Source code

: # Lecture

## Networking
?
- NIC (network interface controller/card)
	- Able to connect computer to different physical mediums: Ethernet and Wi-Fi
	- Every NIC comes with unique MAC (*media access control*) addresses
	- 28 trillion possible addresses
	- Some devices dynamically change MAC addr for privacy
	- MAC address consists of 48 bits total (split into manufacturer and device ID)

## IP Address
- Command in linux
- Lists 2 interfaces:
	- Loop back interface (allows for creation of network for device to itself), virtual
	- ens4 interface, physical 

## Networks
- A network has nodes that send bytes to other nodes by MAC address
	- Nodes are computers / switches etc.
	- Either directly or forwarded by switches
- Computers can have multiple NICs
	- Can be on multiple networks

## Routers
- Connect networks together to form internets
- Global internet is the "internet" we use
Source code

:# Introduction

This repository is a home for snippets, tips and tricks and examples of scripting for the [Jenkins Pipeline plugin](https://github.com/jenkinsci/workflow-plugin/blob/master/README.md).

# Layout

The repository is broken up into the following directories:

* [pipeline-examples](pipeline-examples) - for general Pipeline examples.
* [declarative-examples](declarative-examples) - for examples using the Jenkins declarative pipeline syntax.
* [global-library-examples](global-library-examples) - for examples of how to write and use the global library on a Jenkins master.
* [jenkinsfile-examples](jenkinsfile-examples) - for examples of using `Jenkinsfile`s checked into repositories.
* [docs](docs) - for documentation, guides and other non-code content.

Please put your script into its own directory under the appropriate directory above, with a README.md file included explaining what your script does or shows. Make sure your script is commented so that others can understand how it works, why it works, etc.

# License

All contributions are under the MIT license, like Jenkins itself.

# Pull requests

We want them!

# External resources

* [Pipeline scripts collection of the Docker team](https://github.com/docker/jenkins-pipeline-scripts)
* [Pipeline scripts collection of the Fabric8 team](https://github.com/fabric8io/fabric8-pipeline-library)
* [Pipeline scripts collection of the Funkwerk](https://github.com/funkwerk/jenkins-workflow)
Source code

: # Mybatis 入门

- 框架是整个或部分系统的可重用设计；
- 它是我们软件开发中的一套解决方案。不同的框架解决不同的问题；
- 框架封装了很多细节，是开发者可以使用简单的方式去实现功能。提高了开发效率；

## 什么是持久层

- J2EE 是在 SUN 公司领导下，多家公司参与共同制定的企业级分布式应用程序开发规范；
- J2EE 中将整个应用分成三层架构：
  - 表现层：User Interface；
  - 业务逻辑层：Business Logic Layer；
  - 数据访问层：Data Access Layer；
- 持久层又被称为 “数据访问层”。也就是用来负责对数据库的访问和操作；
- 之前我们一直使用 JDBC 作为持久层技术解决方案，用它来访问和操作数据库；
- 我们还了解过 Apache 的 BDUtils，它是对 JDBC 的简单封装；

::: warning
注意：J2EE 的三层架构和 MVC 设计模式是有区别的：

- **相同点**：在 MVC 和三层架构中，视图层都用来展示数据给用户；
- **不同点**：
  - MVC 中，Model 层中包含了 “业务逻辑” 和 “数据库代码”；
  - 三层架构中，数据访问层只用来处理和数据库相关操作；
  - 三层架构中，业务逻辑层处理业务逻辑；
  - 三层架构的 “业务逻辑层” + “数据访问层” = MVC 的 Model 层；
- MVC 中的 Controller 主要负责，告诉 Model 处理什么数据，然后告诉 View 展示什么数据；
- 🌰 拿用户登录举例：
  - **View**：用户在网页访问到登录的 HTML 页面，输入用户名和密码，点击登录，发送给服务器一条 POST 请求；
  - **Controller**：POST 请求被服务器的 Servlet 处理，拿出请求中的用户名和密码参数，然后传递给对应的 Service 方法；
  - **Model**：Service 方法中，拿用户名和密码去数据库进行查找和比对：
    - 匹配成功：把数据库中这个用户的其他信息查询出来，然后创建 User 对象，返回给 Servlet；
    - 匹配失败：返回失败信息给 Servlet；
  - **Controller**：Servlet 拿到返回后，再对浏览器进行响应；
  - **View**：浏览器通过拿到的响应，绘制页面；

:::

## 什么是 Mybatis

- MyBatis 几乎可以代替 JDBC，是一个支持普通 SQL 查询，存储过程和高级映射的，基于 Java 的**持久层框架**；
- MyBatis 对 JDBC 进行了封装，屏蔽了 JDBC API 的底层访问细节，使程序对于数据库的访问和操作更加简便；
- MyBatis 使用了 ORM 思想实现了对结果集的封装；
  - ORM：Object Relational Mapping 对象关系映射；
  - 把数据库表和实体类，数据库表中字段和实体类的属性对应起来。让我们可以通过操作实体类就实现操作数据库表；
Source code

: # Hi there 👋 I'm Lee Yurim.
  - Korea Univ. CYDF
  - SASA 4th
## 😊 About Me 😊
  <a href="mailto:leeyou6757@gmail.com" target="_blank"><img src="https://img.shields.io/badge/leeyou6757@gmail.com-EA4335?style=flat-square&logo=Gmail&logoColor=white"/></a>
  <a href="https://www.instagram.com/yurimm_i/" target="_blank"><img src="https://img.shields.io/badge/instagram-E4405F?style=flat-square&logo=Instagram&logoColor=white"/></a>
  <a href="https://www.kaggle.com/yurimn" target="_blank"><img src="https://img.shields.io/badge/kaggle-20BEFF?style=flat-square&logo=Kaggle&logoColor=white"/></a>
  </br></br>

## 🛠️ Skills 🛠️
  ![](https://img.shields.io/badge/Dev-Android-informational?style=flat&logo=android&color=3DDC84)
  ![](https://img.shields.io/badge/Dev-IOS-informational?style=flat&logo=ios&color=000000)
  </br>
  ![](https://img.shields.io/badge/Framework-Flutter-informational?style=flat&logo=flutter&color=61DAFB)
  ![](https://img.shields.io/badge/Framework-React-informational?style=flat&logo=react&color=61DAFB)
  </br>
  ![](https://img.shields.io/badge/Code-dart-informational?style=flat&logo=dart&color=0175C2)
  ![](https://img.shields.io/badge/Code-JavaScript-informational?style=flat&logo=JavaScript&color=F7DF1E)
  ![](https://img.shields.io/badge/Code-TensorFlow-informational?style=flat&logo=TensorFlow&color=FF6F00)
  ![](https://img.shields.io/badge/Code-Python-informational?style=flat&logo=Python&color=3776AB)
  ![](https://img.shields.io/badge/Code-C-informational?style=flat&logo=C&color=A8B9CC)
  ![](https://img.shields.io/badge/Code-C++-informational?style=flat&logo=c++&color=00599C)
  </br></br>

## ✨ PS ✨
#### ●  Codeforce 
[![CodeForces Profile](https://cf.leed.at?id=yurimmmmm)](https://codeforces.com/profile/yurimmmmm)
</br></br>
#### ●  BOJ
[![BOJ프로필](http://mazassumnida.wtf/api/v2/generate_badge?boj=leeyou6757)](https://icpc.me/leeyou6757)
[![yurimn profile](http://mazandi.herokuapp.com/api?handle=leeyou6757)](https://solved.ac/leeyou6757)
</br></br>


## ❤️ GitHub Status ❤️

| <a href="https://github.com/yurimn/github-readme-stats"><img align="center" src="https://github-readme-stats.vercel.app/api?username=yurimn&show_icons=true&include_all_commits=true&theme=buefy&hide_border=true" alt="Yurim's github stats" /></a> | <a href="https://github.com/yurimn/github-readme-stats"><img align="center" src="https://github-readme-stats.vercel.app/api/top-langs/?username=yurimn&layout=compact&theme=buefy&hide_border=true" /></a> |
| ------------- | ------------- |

•••

— Work required —
Send back the complete listing, identical to the original in every line.

— Output below —
Source code

: # Lecture

## Networking
?
- NIC (network interface controller/card)
	- Able to connect computer to different physical mediums: Ethernet and Wi-Fi
	- Every NIC comes with unique MAC (*media access control*) addresses
	- 28 trillion possible addresses
	- Some devices dynamically change MAC addr for privacy
	- MAC address consists of 48 bits total (split into manufacturer and device ID)

## IP Address
- Command in linux
- Lists 2 interfaces:
	- Loop back interface (allows for creation of network for device to itself), virtual
	- ens4 interface, physical 

## Networks
- A network has nodes that send bytes to other nodes by MAC address
	- Nodes are computers / switches etc.
	- Either directly or forwarded by switches
- Computers can have multiple NICs
	- Can be on multiple networks

## Routers
- Connect networks together to form internets
- Global internet is the "internet" we use
Source code

:# Introduction

This repository is a home for snippets, tips and tricks and examples of scripting for the [Jenkins Pipeline plugin](https://github.com/jenkinsci/workflow-plugin/blob/master/README.md).

# Layout

The repository is broken up into the following directories:

* [pipeline-examples](pipeline-examples) - for general Pipeline examples.
* [declarative-examples](declarative-examples) - for examples using the Jenkins declarative pipeline syntax.
* [global-library-examples](global-library-examples) - for examples of how to write and use the global library on a Jenkins master.
* [jenkinsfile-examples](jenkinsfile-examples) - for examples of using `Jenkinsfile`s checked into repositories.
* [docs](docs) - for documentation, guides and other non-code content.

Please put your script into its own directory under the appropriate directory above, with a README.md file included explaining what your script does or shows. Make sure your script is commented so that others can understand how it works, why it works, etc.

# License

All contributions are under the MIT license, like Jenkins itself.

# Pull requests

We want them!

# External resources

* [Pipeline scripts collection of the Docker team](https://github.com/docker/jenkins-pipeline-scripts)
* [Pipeline scripts collection of the Fabric8 team](https://github.com/fabric8io/fabric8-pipeline-library)
* [Pipeline scripts collection of the Funkwerk](https://github.com/funkwerk/jenkins-workflow)
Source code

: # Mybatis 入门

- 框架是整个或部分系统的可重用设计；
- 它是我们软件开发中的一套解决方案。不同的框架解决不同的问题；
- 框架封装了很多细节，是开发者可以使用简单的方式去实现功能。提高了开发效率；

## 什么是持久层

- J2EE 是在 SUN 公司领导下，多家公司参与共同制定的企业级分布式应用程序开发规范；
- J2EE 中将整个应用分成三层架构：
  - 表现层：User Interface；
  - 业务逻辑层：Business Logic Layer；
  - 数据访问层：Data Access Layer；
- 持久层又被称为 “数据访问层”。也就是用来负责对数据库的访问和操作；
- 之前我们一直使用 JDBC 作为持久层技术解决方案，用它来访问和操作数据库；
- 我们还了解过 Apache 的 BDUtils，它是对 JDBC 的简单封装；

::: warning
注意：J2EE 的三层架构和 MVC 设计模式是有区别的：

- **相同点**：在 MVC 和三层架构中，视图层都用来展示数据给用户；
- **不同点**：
  - MVC 中，Model 层中包含了 “业务逻辑” 和 “数据库代码”；
  - 三层架构中，数据访问层只用来处理和数据库相关操作；
  - 三层架构中，业务逻辑层处理业务逻辑；
  - 三层架构的 “业务逻辑层” + “数据访问层” = MVC 的 Model 层；
- MVC 中的 Controller 主要负责，告诉 Model 处理什么数据，然后告诉 View 展示什么数据；
- 🌰 拿用户登录举例：
  - **View**：用户在网页访问到登录的 HTML 页面，输入用户名和密码，点击登录，发送给服务器一条 POST 请求；
  - **Controller**：POST 请求被服务器的 Servlet 处理，拿出请求中的用户名和密码参数，然后传递给对应的 Service 方法；
  - **Model**：Service 方法中，拿用户名和密码去数据库进行查找和比对：
    - 匹配成功：把数据库中这个用户的其他信息查询出来，然后创建 User 对象，返回给 Servlet；
    - 匹配失败：返回失败信息给 Servlet；
  - **Controller**：Servlet 拿到返回后，再对浏览器进行响应；
  - **View**：浏览器通过拿到的响应，绘制页面；

:::

## 什么是 Mybatis

- MyBatis 几乎可以代替 JDBC，是一个支持普通 SQL 查询，存储过程和高级映射的，基于 Java 的**持久层框架**；
- MyBatis 对 JDBC 进行了封装，屏蔽了 JDBC API 的底层访问细节，使程序对于数据库的访问和操作更加简便；
- MyBatis 使用了 ORM 思想实现了对结果集的封装；
  - ORM：Object Relational Mapping 对象关系映射；
  - 把数据库表和实体类，数据库表中字段和实体类的属性对应起来。让我们可以通过操作实体类就实现操作数据库表；
Source code

: # Hi there 👋 I'm Lee Yurim.
  - Korea Univ. CYDF
  - SASA 4th
## 😊 About Me 😊
  <a href="mailto:leeyou6757@gmail.com" target="_blank"><img src="https://img.shields.io/badge/leeyou6757@gmail.com-EA4335?style=flat-square&logo=Gmail&logoColor=white"/></a>
  <a href="https://www.instagram.com/yurimm_i/" target="_blank"><img src="https://img.shields.io/badge/instagram-E4405F?style=flat-square&logo=Instagram&logoColor=white"/></a>
  <a href="https://www.kaggle.com/yurimn" target="_blank"><img src="https://img.shields.io/badge/kaggle-20BEFF?style=flat-square&logo=Kaggle&logoColor=white"/></a>
  </br></br>

## 🛠️ Skills 🛠️
  ![](https://img.shields.io/badge/Dev-Android-informational?style=flat&logo=android&color=3DDC84)
  ![](https://img.shields.io/badge/Dev-IOS-informational?style=flat&logo=ios&color=000000)
  </br>
  ![](https://img.shields.io/badge/Framework-Flutter-informational?style=flat&logo=flutter&color=61DAFB)
  ![](https://img.shields.io/badge/Framework-React-informational?style=flat&logo=react&color=61DAFB)
  </br>
  ![](https://img.shields.io/badge/Code-dart-informational?style=flat&logo=dart&color=0175C2)
  ![](https://img.shields.io/badge/Code-JavaScript-informational?style=flat&logo=JavaScript&color=F7DF1E)
  ![](https://img.shields.io/badge/Code-TensorFlow-informational?style=flat&logo=TensorFlow&color=FF6F00)
  ![](https://img.shields.io/badge/Code-Python-informational?style=flat&logo=Python&color=3776AB)
  ![](https://img.shields.io/badge/Code-C-informational?style=flat&logo=C&color=A8B9CC)
  ![](https://img.shields.io/badge/Code-C++-informational?style=flat&logo=c++&color=00599C)
  </br></br>

## ✨ PS ✨
#### ●  Codeforce 
[![CodeForces Profile](https://cf.leed.at?id=yurimmmmm)](https://codeforces.com/profile/yurimmmmm)
</br></br>
#### ●  BOJ
[![BOJ프로필](http://mazassumnida.wtf/api/v2/generate_badge?boj=leeyou6757)](https://icpc.me/leeyou6757)
[![yurimn profile](http://mazandi.herokuapp.com/api?handle=leeyou6757)](https://solved.ac/leeyou6757)
</br></br>


## ❤️ GitHub Status ❤️

| <a href="https://github.com/yurimn/github-readme-stats"><img align="center" src="https://github-readme-stats.vercel.app/api?username=yurimn&show_icons=true&include_all_commits=true&theme=buefy&hide_border=true" alt="Yurim's github stats" /></a> | <a href="https://github.com/yurimn/github-readme-stats"><img align="center" src="https://github-readme-stats.vercel.app/api/top-langs/?username=yurimn&layout=compact&theme=buefy&hide_border=true" /></a> |
| ------------- | ------------- |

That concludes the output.